Why are they bothering to release a SD receiver? You would think they would be trying to phase out the SD boxes and begin rolling out HD boxes in all new customers homes.

Seems like it would be more cost effeciant in the long run.


----------



## Earl Bonovich

Because there are about 15+ million customers that don't have HD today...
And probably will only upgrade one of their TV's to HD "tomorrow"

SD Display screens are going nowhere any time soon.

Out of my 6 TV's in my home, only 2 are HD compatible... and I have no plans to update the others, until they break..

So $$$ of building an HD receiver vs an SD receiver, is significantly lower.
Why put that extra cost, into a box... for features that won't be used?


----------



## Stuart Sweet

This is also an excellent chance for those still using an aging TiVo unit to upgrade with confidence. This unit is a far, far better one than the initial release of R15. Very solid. For those who thought R15 hadn't gone far from its 2005 roots, this device might convince them to migrate.


----------



## Herdfan

Nice work guys. I know what its like to be on the "other" side and have to keep things quiet. 

One question I didn't see answered, and maybe this is still secret, but is the R16 based on the same NDS base as the R15, or is it a DirecTV designed base similar to the HR series?


----------



## Earl Bonovich

Herdfan said:


> Nice work guys. I know what its like to be on the "other" side and have to keep things quiet.
> 
> One question I didn't see answered, and maybe this is still secret, but is the R16 based on the same NDS base as the R15, or is it a DirecTV designed base similar to the HR series?


NDS is responsible for the code in the R16


----------



## Herdfan

Earl Bonovich said:


> NDS is responsible for the code in the R16


Thank you.


----------



## Mark20

Haven't read the report yet but its styling grabbed me right away. R15 is a bit bland in the styling department.


----------



## jutley

My first two DVRs a few years ago were R15s. Having dealt with the problems the R15 had in its infancy, I was sure we would have lots of bugs to work out of the R16. Wow...was I wrong. I wouldn't hesitate for a minute to recommend the R16 to anyone. It is such a rock solid performer. D* did a great job on this one!


----------



## jdmac29

Will these be $99 at retailers like BB? If directv does not get a software update to my TIVO real soon to keep it from rebooting everyday I might call them and ask for this as a replacement.


----------



## Malibu13

Very stable and reliable unit. It was a pleasure being involved in it's testing. During the release of the R15, i actually went partially bald, pulling out my hair because of it's issues. :eek2: With the R16, i believe i quickly regained some hair and sanity. 

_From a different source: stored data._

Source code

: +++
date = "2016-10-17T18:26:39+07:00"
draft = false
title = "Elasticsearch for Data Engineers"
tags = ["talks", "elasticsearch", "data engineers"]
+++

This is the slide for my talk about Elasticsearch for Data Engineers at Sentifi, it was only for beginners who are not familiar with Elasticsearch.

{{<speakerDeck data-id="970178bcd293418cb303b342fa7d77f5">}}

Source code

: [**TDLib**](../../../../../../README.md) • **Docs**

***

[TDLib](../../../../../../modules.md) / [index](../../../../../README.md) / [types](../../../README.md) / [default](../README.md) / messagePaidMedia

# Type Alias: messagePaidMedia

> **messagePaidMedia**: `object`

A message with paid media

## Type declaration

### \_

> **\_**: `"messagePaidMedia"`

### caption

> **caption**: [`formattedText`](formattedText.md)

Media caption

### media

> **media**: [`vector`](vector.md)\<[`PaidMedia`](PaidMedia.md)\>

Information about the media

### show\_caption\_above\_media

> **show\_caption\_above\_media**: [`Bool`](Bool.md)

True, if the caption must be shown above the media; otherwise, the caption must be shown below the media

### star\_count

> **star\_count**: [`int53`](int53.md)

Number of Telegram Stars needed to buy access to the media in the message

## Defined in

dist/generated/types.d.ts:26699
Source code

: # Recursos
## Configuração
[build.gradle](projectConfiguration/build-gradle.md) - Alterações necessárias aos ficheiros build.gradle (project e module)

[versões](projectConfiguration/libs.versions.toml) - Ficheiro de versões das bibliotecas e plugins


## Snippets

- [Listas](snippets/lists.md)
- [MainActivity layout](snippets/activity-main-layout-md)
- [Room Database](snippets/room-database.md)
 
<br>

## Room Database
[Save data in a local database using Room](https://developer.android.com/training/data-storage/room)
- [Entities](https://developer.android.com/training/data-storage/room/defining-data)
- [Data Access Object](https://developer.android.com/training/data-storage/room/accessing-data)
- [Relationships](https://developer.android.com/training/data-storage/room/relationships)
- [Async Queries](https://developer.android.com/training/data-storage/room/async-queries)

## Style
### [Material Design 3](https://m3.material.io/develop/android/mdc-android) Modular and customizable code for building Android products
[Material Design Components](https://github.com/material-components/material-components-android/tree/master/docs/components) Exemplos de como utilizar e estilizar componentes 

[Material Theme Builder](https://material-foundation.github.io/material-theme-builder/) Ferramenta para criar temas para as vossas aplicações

The R16 was rock-solid out of the box and continues to perform solidly today.


----------



## harsh

bonscott87 said:


> I'm disappointed that there is no ethernet port. Not so much concerned about VOD but that means for sure it won't be part of any future MRV solution. I guess when my DirecTivo finally dies I'll just replace it with an HR21 so that I can hook it up to the network. Tragic.


Lacking the ability to down-convert nor handle MPEG4 content, it makes sense that the R16 would not play a part in an MRV or media sharing scenario.


----------



## ISWIZ

Donnie Byrd said:


> Very stable and reliable unit. It was a pleasure being involved in it's testing. During the release of the R15, i actually went partially bald, pulling out my hair because of it's issues. :eek2: With the R16, i believe i quickly regained some hair and sanity.
> 
> The R16 was rock-solid out of the box and continues to perform solidly today.


 I second what Donnie said. As a former TIVO person who went through the constant hassle of dealing with the first release of the R15, this box was a real pleasure.


----------



## RunnerFL

Nice Job guys!


----------



## jschramm

Why would they put out a box that doesnt have ethernet now that they have launched VOD?


----------



## Button Pusher

Good work guys! I still have an R15-300 and would like to upgrade to the R16 sometime.


----------



## Earl Bonovich

jschramm said:


> Why would they put out a box that doesnt have ethernet now that they have launched VOD?


Because the DoD offerings are not planned for the SD units at this time.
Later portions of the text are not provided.